=== Records for processing ===

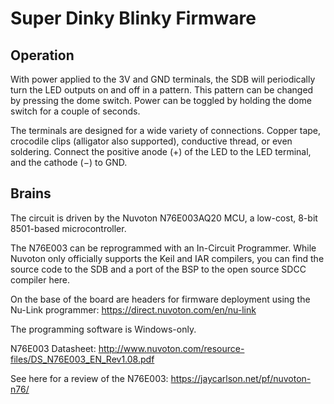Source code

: # Super Dinky Blinky Firmware

## Operation

With power applied to the 3V and GND terminals, the SDB will periodically turn the LED outputs on and off in a pattern. This pattern can be changed by pressing the dome switch. Power can be toggled by holding the dome switch for a couple of seconds.

The terminals are designed for a wide variety of connections. Copper tape, crocodile clips (alligator also supported), conductive thread, or even soldering. Connect the positive anode (+) of the LED to the LED terminal, and the cathode (−) to GND.

## Brains

The circuit is driven by the Nuvoton N76E003AQ20 MCU, a low-cost, 8-bit 8501-based microcontroller.

The N76E003 can be reprogrammed with an In-Circuit Programmer. While Nuvoton only officially supports the Keil and IAR compilers, you can find the source code to the SDB and a port of the BSP to the open source SDCC compiler here.

On the base of the board are headers for firmware deployment using the Nu-Link programmer: https://direct.nuvoton.com/en/nu-link 

The programming software is Windows-only.

N76E003 Datasheet: http://www.nuvoton.com/resource-files/DS_N76E003_EN_Rev1.08.pdf

See here for a review of the N76E003: https://jaycarlson.net/pf/nuvoton-n76/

===

→ **What to do**:
Across the whole listing above, repeat each line exactly and leave out the images.

→ **Exercise output**:
Source code

: # Super Dinky Blinky Firmware

## Operation

With power applied to the 3V and GND terminals, the SDB will periodically turn the LED outputs on and off in a pattern. This pattern can be changed by pressing the dome switch. Power can be toggled by holding the dome switch for a couple of seconds.

The terminals are designed for a wide variety of connections. Copper tape, crocodile clips (alligator also supported), conductive thread, or even soldering. Connect the positive anode (+) of the LED to the LED terminal, and the cathode (−) to GND.

## Brains

The circuit is driven by the Nuvoton N76E003AQ20 MCU, a low-cost, 8-bit 8501-based microcontroller.

The N76E003 can be reprogrammed with an In-Circuit Programmer. While Nuvoton only officially supports the Keil and IAR compilers, you can find the source code to the SDB and a port of the BSP to the open source SDCC compiler here.

On the base of the board are headers for firmware deployment using the Nu-Link programmer: https://direct.nuvoton.com/en/nu-link 

The programming software is Windows-only.

N76E003 Datasheet: http://www.nuvoton.com/resource-files/DS_N76E003_EN_Rev1.08.pdf

See here for a review of the N76E003: https://jaycarlson.net/pf/nuvoton-n76/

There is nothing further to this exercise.